**TRY IT**
Could you copy every entry exactly, with nothing changed?

[Stored data entries]
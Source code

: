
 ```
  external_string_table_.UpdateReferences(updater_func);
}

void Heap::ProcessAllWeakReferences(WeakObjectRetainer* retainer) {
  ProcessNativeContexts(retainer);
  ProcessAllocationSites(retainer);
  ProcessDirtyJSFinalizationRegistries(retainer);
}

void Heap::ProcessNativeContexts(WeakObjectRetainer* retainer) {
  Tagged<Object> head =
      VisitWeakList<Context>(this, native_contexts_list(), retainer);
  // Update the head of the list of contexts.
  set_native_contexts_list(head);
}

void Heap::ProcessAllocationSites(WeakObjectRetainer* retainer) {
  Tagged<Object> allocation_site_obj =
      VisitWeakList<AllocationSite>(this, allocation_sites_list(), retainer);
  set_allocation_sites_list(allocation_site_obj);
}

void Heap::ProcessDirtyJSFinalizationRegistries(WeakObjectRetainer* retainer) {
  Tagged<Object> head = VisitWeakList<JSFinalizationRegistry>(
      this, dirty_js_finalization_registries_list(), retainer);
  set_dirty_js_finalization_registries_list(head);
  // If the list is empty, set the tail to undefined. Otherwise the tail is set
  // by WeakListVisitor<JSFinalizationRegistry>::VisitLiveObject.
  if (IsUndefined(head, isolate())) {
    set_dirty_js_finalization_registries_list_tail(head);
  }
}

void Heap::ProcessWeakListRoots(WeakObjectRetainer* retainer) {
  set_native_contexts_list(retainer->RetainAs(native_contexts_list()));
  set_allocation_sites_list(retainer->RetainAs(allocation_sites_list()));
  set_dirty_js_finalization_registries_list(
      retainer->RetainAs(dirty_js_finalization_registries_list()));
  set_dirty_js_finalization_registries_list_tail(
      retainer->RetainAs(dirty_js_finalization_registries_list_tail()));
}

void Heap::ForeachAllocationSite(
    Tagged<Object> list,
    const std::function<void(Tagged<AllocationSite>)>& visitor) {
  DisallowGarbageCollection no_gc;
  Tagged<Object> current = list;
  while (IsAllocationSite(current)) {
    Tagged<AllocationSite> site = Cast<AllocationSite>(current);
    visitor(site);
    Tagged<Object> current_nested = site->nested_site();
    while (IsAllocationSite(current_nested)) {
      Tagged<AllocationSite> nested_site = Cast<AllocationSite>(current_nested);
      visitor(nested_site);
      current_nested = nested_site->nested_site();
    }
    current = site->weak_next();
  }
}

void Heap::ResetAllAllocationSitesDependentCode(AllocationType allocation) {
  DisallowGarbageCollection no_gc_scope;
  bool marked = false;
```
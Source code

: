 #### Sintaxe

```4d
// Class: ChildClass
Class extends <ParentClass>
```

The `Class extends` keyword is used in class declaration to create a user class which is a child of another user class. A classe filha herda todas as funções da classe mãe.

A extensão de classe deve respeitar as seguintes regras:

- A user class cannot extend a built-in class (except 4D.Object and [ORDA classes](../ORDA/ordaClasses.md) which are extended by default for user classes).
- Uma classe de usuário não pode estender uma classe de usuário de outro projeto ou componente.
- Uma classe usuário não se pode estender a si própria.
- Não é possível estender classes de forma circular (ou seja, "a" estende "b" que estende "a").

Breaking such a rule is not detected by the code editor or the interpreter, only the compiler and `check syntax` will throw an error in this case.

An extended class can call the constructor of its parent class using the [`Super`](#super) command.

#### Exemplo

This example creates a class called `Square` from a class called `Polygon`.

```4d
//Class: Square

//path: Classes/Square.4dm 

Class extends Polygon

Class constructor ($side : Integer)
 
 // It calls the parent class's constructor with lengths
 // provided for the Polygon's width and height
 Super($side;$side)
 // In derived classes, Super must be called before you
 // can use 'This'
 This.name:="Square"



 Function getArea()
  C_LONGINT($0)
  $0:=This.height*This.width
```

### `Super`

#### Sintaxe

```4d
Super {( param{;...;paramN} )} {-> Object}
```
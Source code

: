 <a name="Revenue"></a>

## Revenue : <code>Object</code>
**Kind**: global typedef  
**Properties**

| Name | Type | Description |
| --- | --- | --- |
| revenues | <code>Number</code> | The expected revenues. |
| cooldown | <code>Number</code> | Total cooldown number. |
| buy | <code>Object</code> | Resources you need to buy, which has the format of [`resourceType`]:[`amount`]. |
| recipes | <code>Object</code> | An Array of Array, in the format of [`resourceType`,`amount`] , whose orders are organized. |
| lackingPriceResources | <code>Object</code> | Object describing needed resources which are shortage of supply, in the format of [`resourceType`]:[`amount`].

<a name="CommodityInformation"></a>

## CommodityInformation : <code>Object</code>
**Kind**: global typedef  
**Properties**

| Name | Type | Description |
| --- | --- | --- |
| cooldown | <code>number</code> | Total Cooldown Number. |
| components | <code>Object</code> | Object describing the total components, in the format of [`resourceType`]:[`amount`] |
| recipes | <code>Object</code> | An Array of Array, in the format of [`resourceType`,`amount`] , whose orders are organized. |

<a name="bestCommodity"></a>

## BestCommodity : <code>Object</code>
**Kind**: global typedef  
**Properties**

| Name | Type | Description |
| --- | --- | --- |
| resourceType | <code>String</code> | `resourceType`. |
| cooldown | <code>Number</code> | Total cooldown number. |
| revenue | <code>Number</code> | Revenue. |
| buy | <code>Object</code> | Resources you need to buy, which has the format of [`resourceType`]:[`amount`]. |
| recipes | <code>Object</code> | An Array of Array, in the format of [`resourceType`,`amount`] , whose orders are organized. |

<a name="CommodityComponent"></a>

**EXERCISE OUTPUT**
Source code

:
 ```
  external_string_table_.UpdateReferences(updater_func);
}

void Heap::ProcessAllWeakReferences(WeakObjectRetainer* retainer) {
  ProcessNativeContexts(retainer);
  ProcessAllocationSites(retainer);
  ProcessDirtyJSFinalizationRegistries(retainer);
}

void Heap::ProcessNativeContexts(WeakObjectRetainer* retainer) {
  Tagged<Object> head =
      VisitWeakList<Context>(this, native_contexts_list(), retainer);
  // Update the head of the list of contexts.
  set_native_contexts_list(head);
}

void Heap::ProcessAllocationSites(WeakObjectRetainer* retainer) {
  Tagged<Object> allocation_site_obj =
      VisitWeakList<AllocationSite>(this, allocation_sites_list(), retainer);
  set_allocation_sites_list(allocation_site_obj);
}

void Heap::ProcessDirtyJSFinalizationRegistries(WeakObjectRetainer* retainer) {
  Tagged<Object> head = VisitWeakList<JSFinalizationRegistry>(
      this, dirty_js_finalization_registries_list(), retainer);
  set_dirty_js_finalization_registries_list(head);
  // If the list is empty, set the tail to undefined. Otherwise the tail is set
  // by WeakListVisitor<JSFinalizationRegistry>::VisitLiveObject.
  if (IsUndefined(head, isolate())) {
    set_dirty_js_finalization_registries_list_tail(head);
  }
}

void Heap::ProcessWeakListRoots(WeakObjectRetainer* retainer) {
  set_native_contexts_list(retainer->RetainAs(native_contexts_list()));
  set_allocation_sites_list(retainer->RetainAs(allocation_sites_list()));
  set_dirty_js_finalization_registries_list(
      retainer->RetainAs(dirty_js_finalization_registries_list()));
  set_dirty_js_finalization_registries_list_tail(
      retainer->RetainAs(dirty_js_finalization_registries_list_tail()));
}

void Heap::ForeachAllocationSite(
    Tagged<Object> list,
    const std::function<void(Tagged<AllocationSite>)>& visitor) {
  DisallowGarbageCollection no_gc;
  Tagged<Object> current = list;
  while (IsAllocationSite(current)) {
    Tagged<AllocationSite> site = Cast<AllocationSite>(current);
    visitor(site);
    Tagged<Object> current_nested = site->nested_site();
    while (IsAllocationSite(current_nested)) {
      Tagged<AllocationSite> nested_site = Cast<AllocationSite>(current_nested);
      visitor(nested_site);
      current_nested = nested_site->nested_site();
    }
    current = site->weak_next();
  }
}

void Heap::ResetAllAllocationSitesDependentCode(AllocationType allocation) {
  DisallowGarbageCollection no_gc_scope;
  bool marked = false;
```
Source code

: #### Sintaxe

```4d
// Class: ChildClass
Class extends <ParentClass>
```

The `Class extends` keyword is used in class declaration to create a user class which is a child of another user class. A classe filha herda todas as funções da classe mãe.

A extensão de classe deve respeitar as seguintes regras:

- A user class cannot extend a built-in class (except 4D.Object and [ORDA classes](../ORDA/ordaClasses.md) which are extended by default for user classes).
- Uma classe de usuário não pode estender uma classe de usuário de outro projeto ou componente.
- Uma classe usuário não se pode estender a si própria.
- Não é possível estender classes de forma circular (ou seja, "a" estende "b" que estende "a").

Breaking such a rule is not detected by the code editor or the interpreter, only the compiler and `check syntax` will throw an error in this case.

An extended class can call the constructor of its parent class using the [`Super`](#super) command.

#### Exemplo

This example creates a class called `Square` from a class called `Polygon`.

```4d
//Class: Square

//path: Classes/Square.4dm 

Class extends Polygon

Class constructor ($side : Integer)
 
 // It calls the parent class's constructor with lengths
 // provided for the Polygon's width and height
 Super($side;$side)
 // In derived classes, Super must be called before you
 // can use 'This'
 This.name:="Square"



 Function getArea()
  C_LONGINT($0)
  $0:=This.height*This.width
```

### `Super`

#### Sintaxe

```4d
Super {( param{;...;paramN} )} {-> Object}
```
Source code

: <a name="Revenue"></a>

## Revenue : <code>Object</code>
**Kind**: global typedef  
**Properties**

| Name | Type | Description |
| --- | --- | --- |
| revenues | <code>Number</code> | The expected revenues. |
| cooldown | <code>Number</code> | Total cooldown number. |
| buy | <code>Object</code> | Resources you need to buy, which has the format of [`resourceType`]:[`amount`]. |
| recipes | <code>Object</code> | An Array of Array, in the format of [`resourceType`,`amount`] , whose orders are organized. |
| lackingPriceResources | <code>Object</code> | Object describing needed resources which are shortage of supply, in the format of [`resourceType`]:[`amount`].

<a name="CommodityInformation"></a>

## CommodityInformation : <code>Object</code>
**Kind**: global typedef  
**Properties**

| Name | Type | Description |
| --- | --- | --- |
| cooldown | <code>number</code> | Total Cooldown Number. |
| components | <code>Object</code> | Object describing the total components, in the format of [`resourceType`]:[`amount`] |
| recipes | <code>Object</code> | An Array of Array, in the format of [`resourceType`,`amount`] , whose orders are organized. |

<a name="bestCommodity"></a>

## BestCommodity : <code>Object</code>
**Kind**: global typedef  
**Properties**

| Name | Type | Description |
| --- | --- | --- |
| resourceType | <code>String</code> | `resourceType`. |
| cooldown | <code>Number</code> | Total cooldown number. |
| revenue | <code>Number</code> | Revenue. |
| buy | <code>Object</code> | Resources you need to buy, which has the format of [`resourceType`]:[`amount`]. |
| recipes | <code>Object</code> | An Array of Array, in the format of [`resourceType`,`amount`] , whose orders are organized. |

<a name="CommodityComponent"></a>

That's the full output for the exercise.